• _The task_:
Check each line of the data below for the word "combinación". How many lines have it? Answer with the number alone.

• _Exercise materials_:
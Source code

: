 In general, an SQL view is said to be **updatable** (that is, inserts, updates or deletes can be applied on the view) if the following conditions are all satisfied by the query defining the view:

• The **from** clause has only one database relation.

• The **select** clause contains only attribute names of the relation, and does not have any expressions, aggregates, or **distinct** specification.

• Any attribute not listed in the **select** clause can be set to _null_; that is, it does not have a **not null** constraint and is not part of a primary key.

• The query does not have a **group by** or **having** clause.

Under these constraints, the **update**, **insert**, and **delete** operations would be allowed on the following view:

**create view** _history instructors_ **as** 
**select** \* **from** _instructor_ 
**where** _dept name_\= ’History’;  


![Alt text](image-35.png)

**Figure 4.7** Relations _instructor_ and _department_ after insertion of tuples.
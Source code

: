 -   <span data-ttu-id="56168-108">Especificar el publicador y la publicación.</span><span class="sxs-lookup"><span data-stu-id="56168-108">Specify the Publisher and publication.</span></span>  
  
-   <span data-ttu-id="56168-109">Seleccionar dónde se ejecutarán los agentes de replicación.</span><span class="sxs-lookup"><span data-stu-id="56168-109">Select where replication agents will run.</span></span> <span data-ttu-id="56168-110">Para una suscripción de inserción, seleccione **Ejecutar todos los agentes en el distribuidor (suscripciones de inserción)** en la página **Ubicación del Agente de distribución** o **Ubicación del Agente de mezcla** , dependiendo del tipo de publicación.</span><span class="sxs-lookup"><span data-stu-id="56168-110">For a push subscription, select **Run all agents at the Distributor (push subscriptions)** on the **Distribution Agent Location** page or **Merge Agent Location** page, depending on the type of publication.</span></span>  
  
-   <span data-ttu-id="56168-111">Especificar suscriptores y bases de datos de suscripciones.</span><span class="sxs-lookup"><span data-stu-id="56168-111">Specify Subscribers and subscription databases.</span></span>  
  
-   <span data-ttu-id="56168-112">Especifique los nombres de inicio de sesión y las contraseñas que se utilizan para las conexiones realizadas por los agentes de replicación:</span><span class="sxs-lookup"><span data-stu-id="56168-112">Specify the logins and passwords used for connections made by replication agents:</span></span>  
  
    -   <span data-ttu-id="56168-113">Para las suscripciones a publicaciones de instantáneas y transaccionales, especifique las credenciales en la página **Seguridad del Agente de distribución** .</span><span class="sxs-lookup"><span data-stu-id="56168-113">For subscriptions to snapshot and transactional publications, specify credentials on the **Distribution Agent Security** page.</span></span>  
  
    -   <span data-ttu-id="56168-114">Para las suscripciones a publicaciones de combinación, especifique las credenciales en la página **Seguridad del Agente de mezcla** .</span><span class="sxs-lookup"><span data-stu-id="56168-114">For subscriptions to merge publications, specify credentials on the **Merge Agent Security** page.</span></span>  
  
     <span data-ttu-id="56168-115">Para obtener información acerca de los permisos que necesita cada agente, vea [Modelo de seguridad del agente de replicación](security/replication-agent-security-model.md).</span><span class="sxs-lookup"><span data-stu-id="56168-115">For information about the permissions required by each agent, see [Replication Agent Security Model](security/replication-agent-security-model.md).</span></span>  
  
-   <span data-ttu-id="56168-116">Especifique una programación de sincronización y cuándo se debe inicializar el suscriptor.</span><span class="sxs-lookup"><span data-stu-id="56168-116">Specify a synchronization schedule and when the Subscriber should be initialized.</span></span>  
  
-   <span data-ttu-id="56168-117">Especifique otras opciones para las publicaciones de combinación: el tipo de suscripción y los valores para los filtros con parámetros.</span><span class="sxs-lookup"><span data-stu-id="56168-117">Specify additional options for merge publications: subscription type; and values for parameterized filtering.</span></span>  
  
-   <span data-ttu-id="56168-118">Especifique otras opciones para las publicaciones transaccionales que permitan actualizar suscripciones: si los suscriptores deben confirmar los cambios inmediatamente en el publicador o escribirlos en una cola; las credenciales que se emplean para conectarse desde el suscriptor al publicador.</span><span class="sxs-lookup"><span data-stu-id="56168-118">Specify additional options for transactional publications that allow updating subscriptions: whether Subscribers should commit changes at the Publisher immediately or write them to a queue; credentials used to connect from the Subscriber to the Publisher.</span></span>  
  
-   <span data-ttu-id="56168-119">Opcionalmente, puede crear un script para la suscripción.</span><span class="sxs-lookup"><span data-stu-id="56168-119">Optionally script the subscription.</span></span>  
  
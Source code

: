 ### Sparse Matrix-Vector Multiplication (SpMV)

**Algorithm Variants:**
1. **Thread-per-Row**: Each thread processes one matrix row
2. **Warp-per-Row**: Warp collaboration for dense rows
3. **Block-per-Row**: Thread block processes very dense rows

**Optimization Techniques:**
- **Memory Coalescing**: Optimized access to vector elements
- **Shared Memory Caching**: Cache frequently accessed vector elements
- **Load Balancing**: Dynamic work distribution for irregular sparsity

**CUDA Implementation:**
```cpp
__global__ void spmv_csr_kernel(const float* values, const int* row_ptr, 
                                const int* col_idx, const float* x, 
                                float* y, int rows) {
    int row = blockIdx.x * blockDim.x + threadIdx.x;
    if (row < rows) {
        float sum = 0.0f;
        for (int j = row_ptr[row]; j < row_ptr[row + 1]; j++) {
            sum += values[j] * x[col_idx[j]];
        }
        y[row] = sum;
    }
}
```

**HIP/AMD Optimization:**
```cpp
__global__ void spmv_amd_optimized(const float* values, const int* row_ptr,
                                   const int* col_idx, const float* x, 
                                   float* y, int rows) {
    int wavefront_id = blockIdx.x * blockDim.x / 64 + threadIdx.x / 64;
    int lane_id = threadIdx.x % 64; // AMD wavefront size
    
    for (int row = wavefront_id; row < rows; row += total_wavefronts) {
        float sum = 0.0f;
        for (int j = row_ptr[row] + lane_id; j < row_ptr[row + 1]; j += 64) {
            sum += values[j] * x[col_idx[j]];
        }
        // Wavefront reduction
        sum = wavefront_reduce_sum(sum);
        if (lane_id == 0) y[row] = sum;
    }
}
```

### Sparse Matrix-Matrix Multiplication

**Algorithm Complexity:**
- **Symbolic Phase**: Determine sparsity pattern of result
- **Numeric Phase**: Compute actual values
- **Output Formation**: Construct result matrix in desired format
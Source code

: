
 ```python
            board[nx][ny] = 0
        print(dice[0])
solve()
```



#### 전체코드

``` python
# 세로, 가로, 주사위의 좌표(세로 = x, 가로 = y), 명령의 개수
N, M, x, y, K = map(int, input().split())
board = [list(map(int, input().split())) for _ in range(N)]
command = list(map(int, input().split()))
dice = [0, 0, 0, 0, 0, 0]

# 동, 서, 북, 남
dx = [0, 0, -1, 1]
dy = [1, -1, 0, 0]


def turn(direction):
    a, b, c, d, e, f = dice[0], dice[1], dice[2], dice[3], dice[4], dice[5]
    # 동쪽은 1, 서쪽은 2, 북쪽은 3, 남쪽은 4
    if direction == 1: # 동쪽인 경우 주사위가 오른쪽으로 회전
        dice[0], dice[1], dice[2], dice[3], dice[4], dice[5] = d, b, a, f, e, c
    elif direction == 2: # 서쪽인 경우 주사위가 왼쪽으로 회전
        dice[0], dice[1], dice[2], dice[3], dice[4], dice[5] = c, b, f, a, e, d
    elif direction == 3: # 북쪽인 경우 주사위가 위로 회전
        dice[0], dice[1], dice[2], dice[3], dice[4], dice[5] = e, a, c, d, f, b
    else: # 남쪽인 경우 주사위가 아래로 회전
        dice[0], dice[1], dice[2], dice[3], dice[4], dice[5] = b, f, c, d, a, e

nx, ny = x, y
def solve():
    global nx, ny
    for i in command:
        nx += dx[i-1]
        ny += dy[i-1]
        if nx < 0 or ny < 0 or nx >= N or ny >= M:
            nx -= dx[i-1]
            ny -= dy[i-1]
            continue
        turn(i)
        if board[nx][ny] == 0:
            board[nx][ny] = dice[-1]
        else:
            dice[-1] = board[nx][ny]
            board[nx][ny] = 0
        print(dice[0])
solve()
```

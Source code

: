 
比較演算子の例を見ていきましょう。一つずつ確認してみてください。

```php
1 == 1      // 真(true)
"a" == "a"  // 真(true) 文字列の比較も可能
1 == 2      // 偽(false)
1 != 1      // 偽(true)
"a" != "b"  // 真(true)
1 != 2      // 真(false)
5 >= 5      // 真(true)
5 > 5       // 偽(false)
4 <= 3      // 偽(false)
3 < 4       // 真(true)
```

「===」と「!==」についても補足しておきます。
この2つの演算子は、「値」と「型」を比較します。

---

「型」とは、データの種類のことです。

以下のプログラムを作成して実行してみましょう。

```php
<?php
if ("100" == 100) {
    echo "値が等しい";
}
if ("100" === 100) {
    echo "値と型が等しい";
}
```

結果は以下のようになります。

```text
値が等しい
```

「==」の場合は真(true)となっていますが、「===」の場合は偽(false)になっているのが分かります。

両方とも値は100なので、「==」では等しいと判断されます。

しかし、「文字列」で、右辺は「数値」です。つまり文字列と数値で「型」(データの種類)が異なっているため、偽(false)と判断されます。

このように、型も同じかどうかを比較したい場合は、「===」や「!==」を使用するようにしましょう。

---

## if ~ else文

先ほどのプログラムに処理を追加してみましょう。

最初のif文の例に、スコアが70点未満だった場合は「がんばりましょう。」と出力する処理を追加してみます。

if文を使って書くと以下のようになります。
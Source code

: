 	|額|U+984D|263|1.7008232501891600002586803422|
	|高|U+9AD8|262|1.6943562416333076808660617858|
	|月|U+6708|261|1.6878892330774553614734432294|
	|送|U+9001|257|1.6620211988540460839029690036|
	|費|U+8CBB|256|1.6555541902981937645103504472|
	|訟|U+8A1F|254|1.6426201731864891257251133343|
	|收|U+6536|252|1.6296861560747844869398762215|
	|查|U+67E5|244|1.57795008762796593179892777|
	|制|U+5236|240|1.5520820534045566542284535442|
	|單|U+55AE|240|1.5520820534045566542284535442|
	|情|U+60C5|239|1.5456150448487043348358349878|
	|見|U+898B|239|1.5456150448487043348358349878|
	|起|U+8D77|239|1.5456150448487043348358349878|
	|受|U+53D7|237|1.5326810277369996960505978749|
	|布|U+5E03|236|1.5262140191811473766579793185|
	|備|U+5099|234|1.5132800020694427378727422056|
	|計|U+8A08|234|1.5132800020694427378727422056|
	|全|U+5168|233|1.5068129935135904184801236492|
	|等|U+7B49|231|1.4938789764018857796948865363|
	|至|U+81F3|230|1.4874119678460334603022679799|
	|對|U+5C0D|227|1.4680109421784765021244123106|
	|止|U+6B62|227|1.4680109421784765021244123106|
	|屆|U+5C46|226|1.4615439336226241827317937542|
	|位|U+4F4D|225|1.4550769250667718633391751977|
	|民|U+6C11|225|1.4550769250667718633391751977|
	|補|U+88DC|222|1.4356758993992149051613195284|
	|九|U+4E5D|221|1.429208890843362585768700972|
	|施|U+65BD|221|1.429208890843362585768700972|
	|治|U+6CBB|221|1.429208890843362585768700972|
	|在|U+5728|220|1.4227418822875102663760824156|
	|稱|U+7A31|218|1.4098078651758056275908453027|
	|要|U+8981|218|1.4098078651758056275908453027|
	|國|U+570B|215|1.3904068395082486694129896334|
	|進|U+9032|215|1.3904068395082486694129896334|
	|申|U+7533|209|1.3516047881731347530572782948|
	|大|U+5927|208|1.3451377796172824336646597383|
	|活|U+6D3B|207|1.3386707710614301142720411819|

• _Result for this task_:
2